Correspondance de Voltaire/1756/Lettre 3165
Je viens de lire la gazette, et, en conséquence, je vous prie, mon ancien ami, de faire corriger la note[1] sur Bayle, s’il en est temps. Je ne veux point me brouiller avec gens qui traitent si durement Pierre Bayle. Le parlement de Toulouse honora un peu plus sa mémoire ; mais altri tempi, altre cure.
L’auteur des Notes sur le Sermon de Lisbonne ne pouvait prévoir qu’on ferait une Saint-Barthélemy de Bayle, du pauvre jésuite Berruyer, de l’évêque de Troyes[2], et de je ne sais quelle Christiade. Il faut retrancher tout ce passage : « Je crois devoir adoucir ici, etc. » (page 20), et mettre tout simplement : « Tout sceptique qu’est le philosophe Bayle, il n’a jamais nié la Providence, etc. ; » et, à la fin de la note, il faut retrancher ces mots : « C’est que les hommes sont inconséquents, c’est qu’ils sont injustes. » Ces mots étaient une prophétie ; supprimons-la. Les prophètes n’ont jamais eu beau jeu dans ce monde. Mettons à la place : « C’est apparemment pour d’autres raisons qui n’intéressent point ces principes fondamentaux, mais qui regardent d’autres dogmes non moins respectables. » Je vous prie, mon ancien ami, de ne pas négliger cette besogne ; elle est nécessaire. Il se trouve, par un malheureux hasard, que la note, telle qu’elle est, deviendrait la satire du discours d’un avocat général[3] et d’un arrêt du parlement ; on pourrait inquiéter le libraire, et savoir mauvais gré à l’éditeur ; le pauvre père Berruyer sera de mon avis. Tâchez donc, mon ancien ami, de raccommoder par votre prudence la sottise du hasard.

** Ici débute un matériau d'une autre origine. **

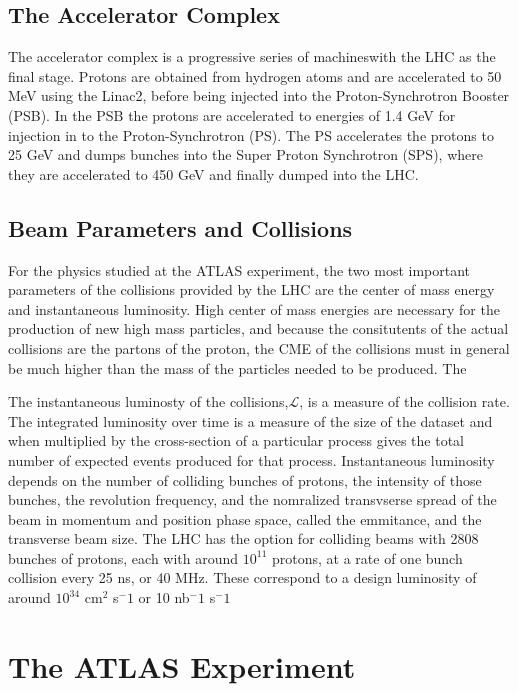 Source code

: \subsection{The Accelerator Complex}

The accelerator complex is a progressive series of machineswith the LHC as the final stage.
Protons are obtained from hydrogen atoms and are accelerated to 50 MeV using the
Linac2, before being injected into the Proton-Synchrotron Booster (PSB). In
the PSB the protons are accelerated to energies of 1.4 GeV for injection
in to the Proton-Synchrotron (PS). The PS accelerates the protons to 25 GeV
and dumps bunches into the Super Proton Synchrotron (SPS), where they 
are accelerated to 450 GeV and finally dumped into the LHC. 

\subsection{Beam Parameters and Collisions} 

For the physics studied at the ATLAS experiment, the two most important parameters of
the collisions provided by the LHC are the center of mass energy and instantaneous luminosity.
High center of mass energies are necessary for the production
of new high mass particles, and because the consitutents of the actual collisions
are the partons of the proton, the CME of the collisions must in general
be much higher than the mass of the particles needed to be produced. The

The instantaneous luminosty of the collisions,$\mathcal{L}$, is a measure of the
collision rate. The integrated luminosity over time is a measure of the size
of the dataset and when multiplied by the cross-section of a particular process
gives the total number of expected events produced for that process.
Instantaneous luminosity depends on the number of colliding bunches of protons,
the intensity of those bunches, the revolution
frequency, and the nomralized transvserse spread of the beam in momentum and position
phase space, called the emmitance, and the transverse beam size. The LHC has the
option for colliding beams with 2808 bunches of protons, each with around $10^11$ protons,
at a rate of one bunch collision every 25 ns, or 40 MHz. These correspond
to a design luminosity of around $10^34$ cm$^{2}$ s$^-1$ or 10 nb$^-1$ s$^-1$
  

\section{The ATLAS Experiment}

Je crois actuellement M. de Richelieu dans Port-Mahon ; il n’est pas allé là par la cheminée[4].
Je vous embrasse de tout mon cœur.
- ↑ Voyez la lettre 3166. L’arrêt de la cour de parlement du 9 avril 1756, sur le réquisitoire d’Omer Joly de Fleury, condamnait à être supprimés ou lacérés et brûlés, non le Dictionnaire de Bayle, mais son Analyse raisonnée (par le Jésuite de Marsy), 1755, 4 vol. in-12 (auxquels Robinet en ajouta quatre en 1773) ; la Christiade, dont il est parlé tome XX, page 32 ; les première et seconde parties de l’Histoire du peuple de Dieu, par Berruyer.
- ↑ Voyez tome XVI, page 88.
- ↑ Omer Joly de Fleury.
- ↑ Richelieu s’introduisait chez Mme de La Popelinière par une cheminée tournante.